Synapse Science Magazine (website, Facebook, Twitter) is a popular science print publication and blog written, designed and edited by students from Bristol University, UK. We distribute our termly print publication freely around the University campus. Our members range from fresh-faced freshers to veteran third-year postgrads, studying a diverse range of subjects, from quantum mechanics to palaeontology. We now have an established team of specialist subject editors, bloggers and over 100 writers. Synapse is an affiliated society with Bristol University’s Student’s Union and was founded by four enthusiastic science students who identified a niche in Bristol University’s student media. We believed a university that excels in science and engineering deserved its very own science publication.

Synapse remains in an embryonic stage, having only recently been founded in 2011. Nevertheless, in our first year we produced two print publications. A third one is in the pipeline. These magazines are accompanied by a dynamic popular science blog which has received thousands of views. Even at this early stage our achievements have been recognised and we were nominated for best new society at the 2012 Bristol Union awards. Our team was also invited onto Bristol community radio’s ‘Love and Science’ show to discuss our project, the state of science outreach and various hot topics in popular science.

The Synapse team. From left to right: Louise Brown, Felicity Russell, Molly Hawes, Alicja Jedrzejewska, Gemma Hallam, Daniel Ward and Tom Stubbs.

Transforming Synapse from a concept to a reality represented a considerable challenge. It is important to remember that the students producing Synapse, and many other student-run science magazines, do so with no previous experience. Yet, our graduate members will leave Bristol with great publishing knowledge and new entrepreneurial skills. This provides one of the main catalysts for producing Synapse: giving students an experience their science courses do not.

As science writers we are presented with a near infinite supply of raw materials for our magazine and blog. Mixing this inexhaustible content with a bit of imagination and originality has led to our writers producing articles ranging from ‘cross dressing in the animal kingdom’, ‘microbes that feed the world’ and ‘transplanting memories through donor organs’. All this in just two issues! Intriguingly, we often see our writers branching out from their course subjects, with chemists writing about insects and zoologists writing about the Higgs Boson. Our blog remains largely separate from the magazine and benefits from daily updates, news and HD videos. Visit the blog to meet real life Pokémon, discover the controversy of immortal cells and find opinions on publishing potentially dangerous results.

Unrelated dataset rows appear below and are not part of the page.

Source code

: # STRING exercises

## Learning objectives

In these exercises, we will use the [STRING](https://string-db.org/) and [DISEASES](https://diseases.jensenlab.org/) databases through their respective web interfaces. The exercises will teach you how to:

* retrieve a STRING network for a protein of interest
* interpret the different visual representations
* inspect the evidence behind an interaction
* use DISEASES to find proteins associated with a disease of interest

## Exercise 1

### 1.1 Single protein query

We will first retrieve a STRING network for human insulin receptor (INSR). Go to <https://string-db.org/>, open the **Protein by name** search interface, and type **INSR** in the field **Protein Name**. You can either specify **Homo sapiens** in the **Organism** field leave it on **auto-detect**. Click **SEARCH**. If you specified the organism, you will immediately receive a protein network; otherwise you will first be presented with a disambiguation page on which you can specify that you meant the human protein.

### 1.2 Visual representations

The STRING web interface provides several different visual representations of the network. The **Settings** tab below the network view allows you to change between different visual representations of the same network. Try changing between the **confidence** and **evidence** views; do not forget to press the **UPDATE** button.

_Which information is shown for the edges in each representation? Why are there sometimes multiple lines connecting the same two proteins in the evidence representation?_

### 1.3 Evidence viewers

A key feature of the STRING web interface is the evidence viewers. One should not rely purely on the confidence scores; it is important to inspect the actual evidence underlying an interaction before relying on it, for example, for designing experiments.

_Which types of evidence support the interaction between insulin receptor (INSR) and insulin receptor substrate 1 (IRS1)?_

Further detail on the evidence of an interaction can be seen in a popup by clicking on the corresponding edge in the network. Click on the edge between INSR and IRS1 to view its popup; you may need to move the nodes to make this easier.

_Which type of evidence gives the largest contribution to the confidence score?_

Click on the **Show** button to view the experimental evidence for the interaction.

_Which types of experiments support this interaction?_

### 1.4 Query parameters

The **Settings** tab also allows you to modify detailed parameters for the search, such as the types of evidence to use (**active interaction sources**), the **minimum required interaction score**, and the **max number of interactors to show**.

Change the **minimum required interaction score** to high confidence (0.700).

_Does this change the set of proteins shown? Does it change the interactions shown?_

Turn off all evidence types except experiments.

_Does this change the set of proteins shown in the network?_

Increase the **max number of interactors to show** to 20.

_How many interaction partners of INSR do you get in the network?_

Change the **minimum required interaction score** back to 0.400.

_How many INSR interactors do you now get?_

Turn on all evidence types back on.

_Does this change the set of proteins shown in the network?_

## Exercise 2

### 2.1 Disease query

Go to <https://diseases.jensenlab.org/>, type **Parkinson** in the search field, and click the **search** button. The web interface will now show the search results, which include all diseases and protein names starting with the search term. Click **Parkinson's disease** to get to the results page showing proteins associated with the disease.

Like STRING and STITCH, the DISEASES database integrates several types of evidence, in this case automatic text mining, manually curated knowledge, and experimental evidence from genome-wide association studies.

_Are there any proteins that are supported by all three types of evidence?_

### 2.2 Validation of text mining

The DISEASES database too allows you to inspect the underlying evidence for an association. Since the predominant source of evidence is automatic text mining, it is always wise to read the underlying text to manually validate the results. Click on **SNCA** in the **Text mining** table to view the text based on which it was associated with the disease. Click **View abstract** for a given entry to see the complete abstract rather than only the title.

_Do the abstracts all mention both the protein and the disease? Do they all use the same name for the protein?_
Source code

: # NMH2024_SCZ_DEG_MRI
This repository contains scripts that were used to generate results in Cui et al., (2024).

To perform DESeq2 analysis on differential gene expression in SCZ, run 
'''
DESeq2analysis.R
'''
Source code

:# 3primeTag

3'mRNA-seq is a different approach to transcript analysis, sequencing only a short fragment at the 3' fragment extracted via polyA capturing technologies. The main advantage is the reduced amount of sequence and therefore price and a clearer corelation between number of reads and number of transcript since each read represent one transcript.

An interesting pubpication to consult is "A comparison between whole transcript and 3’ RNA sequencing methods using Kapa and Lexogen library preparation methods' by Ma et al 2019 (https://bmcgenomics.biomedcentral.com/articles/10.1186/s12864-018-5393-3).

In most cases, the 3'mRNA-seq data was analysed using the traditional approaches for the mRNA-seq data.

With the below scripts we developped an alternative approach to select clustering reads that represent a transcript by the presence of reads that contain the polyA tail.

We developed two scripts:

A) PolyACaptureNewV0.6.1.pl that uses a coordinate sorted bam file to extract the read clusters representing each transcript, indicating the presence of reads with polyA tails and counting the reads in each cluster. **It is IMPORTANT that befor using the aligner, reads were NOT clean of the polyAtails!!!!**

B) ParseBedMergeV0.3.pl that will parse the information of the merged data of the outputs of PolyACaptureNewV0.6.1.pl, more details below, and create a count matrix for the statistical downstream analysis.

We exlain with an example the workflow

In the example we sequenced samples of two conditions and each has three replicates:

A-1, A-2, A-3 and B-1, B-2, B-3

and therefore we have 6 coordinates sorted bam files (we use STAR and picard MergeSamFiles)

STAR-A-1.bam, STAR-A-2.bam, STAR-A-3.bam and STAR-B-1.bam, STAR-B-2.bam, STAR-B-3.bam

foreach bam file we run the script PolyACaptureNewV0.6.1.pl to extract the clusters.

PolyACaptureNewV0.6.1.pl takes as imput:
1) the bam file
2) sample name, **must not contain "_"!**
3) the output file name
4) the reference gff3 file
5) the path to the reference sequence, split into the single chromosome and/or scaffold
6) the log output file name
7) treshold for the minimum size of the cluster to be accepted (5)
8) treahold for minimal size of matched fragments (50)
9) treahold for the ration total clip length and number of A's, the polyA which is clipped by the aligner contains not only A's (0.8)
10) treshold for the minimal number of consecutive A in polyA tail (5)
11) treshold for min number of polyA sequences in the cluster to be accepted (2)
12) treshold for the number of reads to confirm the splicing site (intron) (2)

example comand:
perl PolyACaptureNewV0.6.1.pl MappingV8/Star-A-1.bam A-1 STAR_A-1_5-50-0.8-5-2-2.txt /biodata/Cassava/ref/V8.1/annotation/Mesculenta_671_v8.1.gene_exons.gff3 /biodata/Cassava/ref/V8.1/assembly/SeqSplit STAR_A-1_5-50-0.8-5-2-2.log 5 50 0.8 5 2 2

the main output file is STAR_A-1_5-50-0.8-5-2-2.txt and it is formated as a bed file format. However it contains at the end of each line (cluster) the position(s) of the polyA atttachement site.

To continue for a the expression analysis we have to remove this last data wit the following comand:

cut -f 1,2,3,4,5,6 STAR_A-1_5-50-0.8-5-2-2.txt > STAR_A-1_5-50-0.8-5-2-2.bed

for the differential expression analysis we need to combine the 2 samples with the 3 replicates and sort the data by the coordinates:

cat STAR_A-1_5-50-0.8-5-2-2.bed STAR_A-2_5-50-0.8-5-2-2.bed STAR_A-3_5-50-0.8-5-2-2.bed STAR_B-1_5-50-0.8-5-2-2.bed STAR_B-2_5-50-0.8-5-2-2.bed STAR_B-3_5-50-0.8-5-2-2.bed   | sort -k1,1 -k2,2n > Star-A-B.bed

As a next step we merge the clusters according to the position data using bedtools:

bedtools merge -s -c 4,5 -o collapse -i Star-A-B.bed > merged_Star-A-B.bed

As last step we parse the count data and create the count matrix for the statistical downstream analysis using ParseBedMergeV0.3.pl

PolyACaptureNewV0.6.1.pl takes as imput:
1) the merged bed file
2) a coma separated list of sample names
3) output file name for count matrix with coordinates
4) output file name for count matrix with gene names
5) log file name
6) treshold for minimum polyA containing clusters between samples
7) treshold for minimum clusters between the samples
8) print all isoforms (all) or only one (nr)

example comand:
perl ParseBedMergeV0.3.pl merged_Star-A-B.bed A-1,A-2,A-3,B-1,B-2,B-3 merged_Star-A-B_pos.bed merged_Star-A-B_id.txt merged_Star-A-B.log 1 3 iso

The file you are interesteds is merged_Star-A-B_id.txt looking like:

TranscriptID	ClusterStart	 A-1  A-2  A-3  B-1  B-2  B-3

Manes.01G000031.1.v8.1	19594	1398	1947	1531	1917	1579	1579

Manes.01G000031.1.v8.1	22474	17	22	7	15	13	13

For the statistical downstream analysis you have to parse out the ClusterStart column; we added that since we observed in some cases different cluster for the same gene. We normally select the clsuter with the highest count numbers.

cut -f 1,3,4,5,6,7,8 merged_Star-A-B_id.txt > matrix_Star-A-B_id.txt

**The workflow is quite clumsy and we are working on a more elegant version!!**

The upcoming issues of Synapse will see a considerable expansion in the range of article types and sections, including ‘myths and marvels’, ‘did you knows’, profiles and opinions. With the discovery of the Higgs Boson and the Curiosity Rover’s activities on Mars it is no wonder that a physics and engineering theme is apparent in the next issue.

Like the cichlids of Lake Victoria, Synapse will continue to evolve at a rapid rate and benefit from fresh ideas brought by the new cohort of students in October 2012. In addition to increasing the quantity of magazines printed, we hope to run a number of science communication events and produce our own radio show. The future is bright.